The first notable thing about Gary Krist's new book, Empire of Sin: A Story of Sex, Jazz, Murder, and the Battle for Modern New Orleans, may be its subtitle. The main title speaks of sin, yet between sex and murder lies jazz. Jazz?
Well, yes. It turns out that when reformers tried to clean up New Orleans early in the last century, their first target was not prostitution, gambling, booze, corruption or even gangland murders, but dancing. They didn't want women, at least not white women, in places where that new music, sometimes called jazz and sometimes jass, was being played by black musicians. Jazz, played by the likes of Jelly Roll Morton and a still very young Louis Armstrong, drew white audiences to clubs where black musicians played, and reformers found this as objectionable as anything else that was going on in Storyville.

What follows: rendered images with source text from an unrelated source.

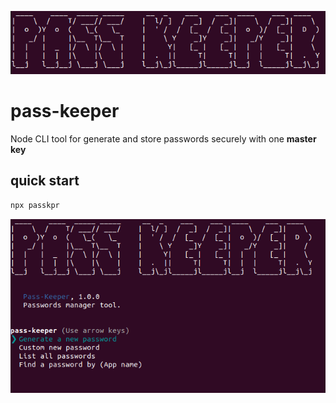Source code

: 
![react-DraftJs-Demo - Animated gif demo](src/demo/pass-keeper-logo.png)
# pass-keeper
Node CLI tool for generate and store passwords securely with one **master key**

## quick start
```sh
npx passkpr
```

![react-DraftJs-Demo - Animated gif demo](src/demo/pass-keeper.png)


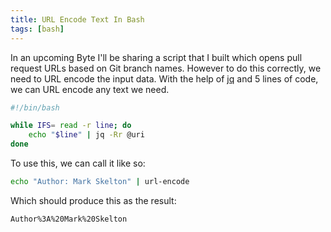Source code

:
 ```yaml
---
title: URL Encode Text In Bash
tags: [bash]
---
```


In an upcoming Byte I'll be sharing a script that I built which opens pull
request URLs based on Git branch names. However to do this correctly, we
need to URL encode the input data. With the help of
[jq](https://jqlang.github.io/jq/) and 5 lines of code, we can URL encode
any text we need.

```bash /usr/local/bin/url-encode
#!/bin/bash

while IFS= read -r line; do
	echo "$line" | jq -Rr @uri
done
```

To use this, we can call it like so:

```bash
echo "Author: Mark Skelton" | url-encode
```

Which should produce this as the result:

```
Author%3A%20Mark%20Skelton
```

An editorial in the Times-Picayune called "jass" a "form of musical vice" and said, "Its musical value is nil, and its possibilities of harm are great."

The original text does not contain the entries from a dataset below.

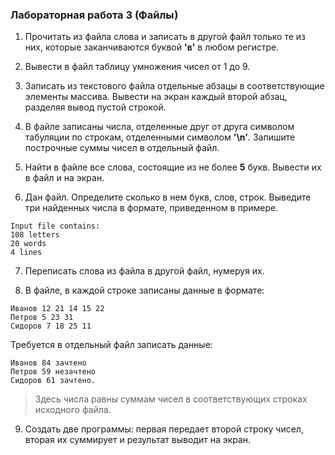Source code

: ### Лабораторная работа 3 (Файлы)

1. Прочитать из файла слова и записать в другой файл только те из них, 
которые заканчиваются буквой **'в'** в любом регистре.

2. Вывести в файл таблицу умножения чисел от 1 до 9.

3. Записать из текстового файла отдельные абзацы в соответствующие элементы массива. Вывести на экран каждый второй абзац, разделяя вывод пустой строкой.

4. В файле записаны числа, отделенные друг от друга символом табуляции по строкам, отделенными символом **'\n'**. Запишите построчные суммы чисел в отдельный файл.

5. Найти в файле все слова, состоящие из не более **5** букв. Вывести их в файл и на экран.

6. Дан файл. Определите сколько в нем букв, слов, строк. Выведите три найденных числа в формате, приведенном в примере. 
```text
Input file contains:
108 letters 
20 words 
4 lines 
```

7. Переписать слова из файла в другой файл, нумеруя их.

8. В файле, в каждой строке записаны данные в формате:
```text
Иванов 12 21 14 15 22
Петров 5 23 31
Сидоров 7 18 25 11
```
Требуется в отдельный файл записать данные:
```text
Иванов 84 зачтено
Петров 59 незачтено
Сидоров 61 зачтено.
```

> Здесь числа равны суммам чисел в соответствующих строках исходного файла.

9. Создать две программы: первая передает второй строку чисел, вторая их суммирует и результат выводит на экран.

Storyville, named for Sidney Story, a New Orleans alderman, was a district of the city where vice was officially tolerated for a number of years. There was also a smaller area that became known as Black Storyville, but black musicians and a few black prostitutes were permitted in Storyville, just not black clientele. The area flourished and fortunes were made by those who owned the businesses, but Storyville was eventually crushed by those seeking reform. Prohibition, which became federal law at the close of World War I, put the final nail in Storyville's coffin. This did not end the sin in New Orleans, of course. It just went into hiding.
Most of the best jazz musicians fled New Orleans, finding more tolerant audiences in Chicago and elsewhere.
As for murder, there was plenty of that in New Orleans at the turn of the century, much of it associated with Italian mobsters. The most feared murderer at the time, the so-called Axeman, was never caught, and his identity remains a mystery to this day, although Krist suspects those killings, too, were mostly gang-related. A burly man broke into homes in the middle of the night and attacked people in their beds with an axe. Most, but not all, of the victims were Italians who owned small grocery stores.
Books about sin and the city have a lure, just like sin and cities themselves. I am thinking particularly of Karen Abbott's Sin and the Second City and Erik Larson's The Devil in the White City, both about Chicago. Krist himself wrote City of Scoundrels, also about Chicago. And just a couple of days ago I saw a similar book about Steubenville, Ohio. Empire of Sin may not be the best book of this kind, but it does make fascinating reading.